Carl Parker, 64, a longtime Queen City resident who first guided the Rams for two seasons three decades ago, was appointed as the team’s boys varsity coach during Thursday night’s Bangor school committee meeting.
“I think it’s one of the better jobs in the state of Maine,” he said.
The veteran high school and AAU basketball mentor , who spent the last six years at Nokomis of Newport, replaces Ed Kohtala, who stepped down in April after three seasons with the Rams.
“I think Carl is the right person for Bangor High basketball at this time,” said Bangor athletic administrator Steve Vanidestine. “His players will play very hard for him.
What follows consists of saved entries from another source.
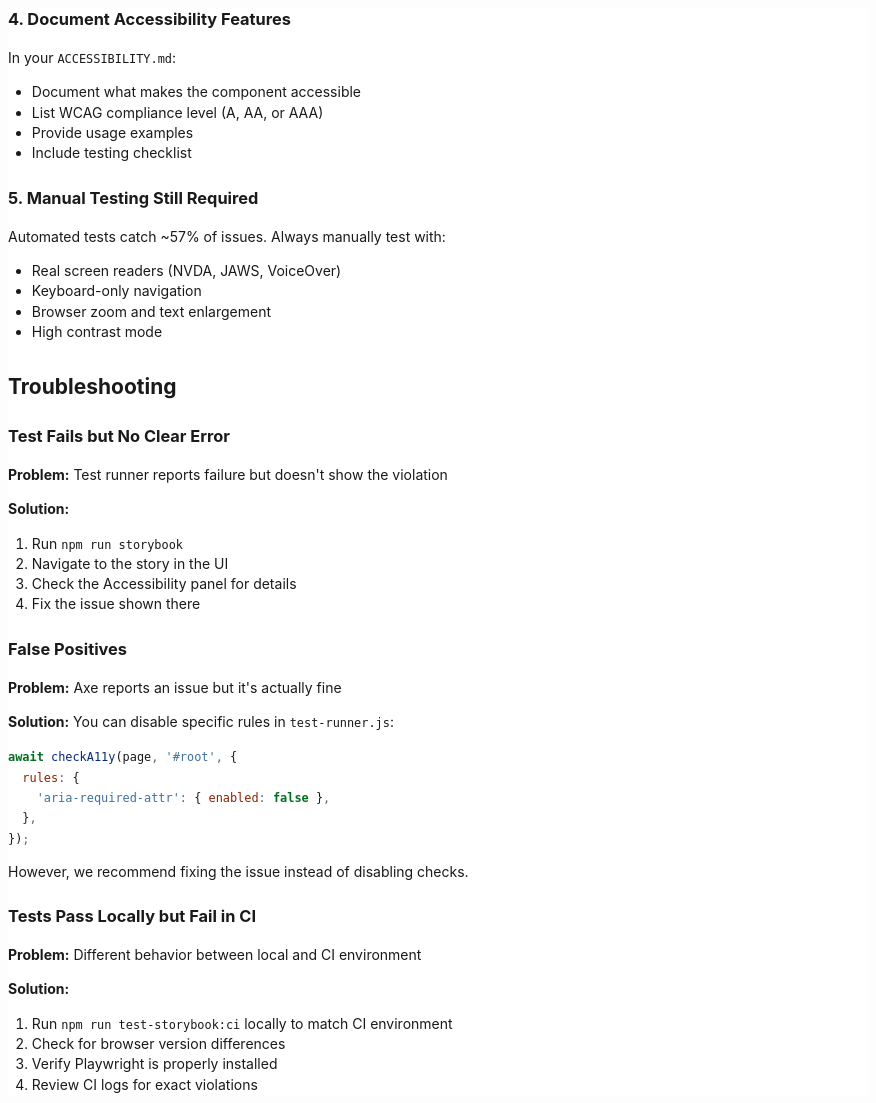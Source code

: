 ### 4. Document Accessibility Features

In your `ACCESSIBILITY.md`:
- Document what makes the component accessible
- List WCAG compliance level (A, AA, or AAA)
- Provide usage examples
- Include testing checklist

### 5. Manual Testing Still Required

Automated tests catch ~57% of issues. Always manually test with:
- Real screen readers (NVDA, JAWS, VoiceOver)
- Keyboard-only navigation
- Browser zoom and text enlargement
- High contrast mode

## Troubleshooting

### Test Fails but No Clear Error

**Problem:** Test runner reports failure but doesn't show the violation

**Solution:**
1. Run `npm run storybook`
2. Navigate to the story in the UI
3. Check the Accessibility panel for details
4. Fix the issue shown there

### False Positives

**Problem:** Axe reports an issue but it's actually fine

**Solution:** You can disable specific rules in `test-runner.js`:

```javascript
await checkA11y(page, '#root', {
  rules: {
    'aria-required-attr': { enabled: false },
  },
});
```

However, we recommend fixing the issue instead of disabling checks.

### Tests Pass Locally but Fail in CI

**Problem:** Different behavior between local and CI environment

**Solution:**
1. Run `npm run test-storybook:ci` locally to match CI environment
2. Check for browser version differences
3. Verify Playwright is properly installed
4. Review CI logs for exact violations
They have played hard for him everywhere he’s coached.”
“He will win and win often in a system that will inspire passion, commitment and loyalty from all of his players.”
Parker’s lengthy interscholastic basketball coaching career includes a previous stop at Bangor where he led the Rams to a 23-13 record during the 1984 and 1985 seasons — including a trip to the 1985 Eastern Maine Class A semifinals — before being replaced by Roger Reed, who went on to coach for 27 seasons at Bangor.
“Over 30 years ago Carl and I coached on the same football staff with coach Gabby Price,” said Vanidestine. “Carl was one of the best coaches then, and he’s one of the best coaches now.
“The difference, in my opinion, is that Carl has been honest with himself, he’s changed a lot in 30 years and I think he’s put all the good things he has as a coach in a place where he can use them effectively and he realizes that there’s a mission here he wants to be part of at this point of his life.”
Parker’s coaching resume includes subsequent varsity stops at Foxcroft Academy in Dover-Foxcroft and Maine Central Institute of Pittsfield as well as his most recent stint at Nokomis, where he also has served as athletic administrator.
He also was an assistant coach with the former MCI postgraduate program and head coach of Lee Academy’s PG team.
“I think if most of us reflect on what’s caused us to do what we do, a lot of us would point to something that didn’t really go our way,” said Parker. “With the Bangor situation, I ended up having the opportunity to develop a body of work.
“If I had stayed at Bangor then I would have stayed at Bangor. I never would have coached AAU basketball. I never would have had the opportunity to coach [former University of Maine star] Dean Smith [at Foxcroft]. I never would have met Max Good and coached at MCI. I never would have gone to Lee Academy and coach.
“So rather than look at the negative side of it, I look at the positive side.”
Parker is perhaps best known in coaching circles for his contributions to the state’s AAU basketball movement, including being one of its founders in Maine in 1991.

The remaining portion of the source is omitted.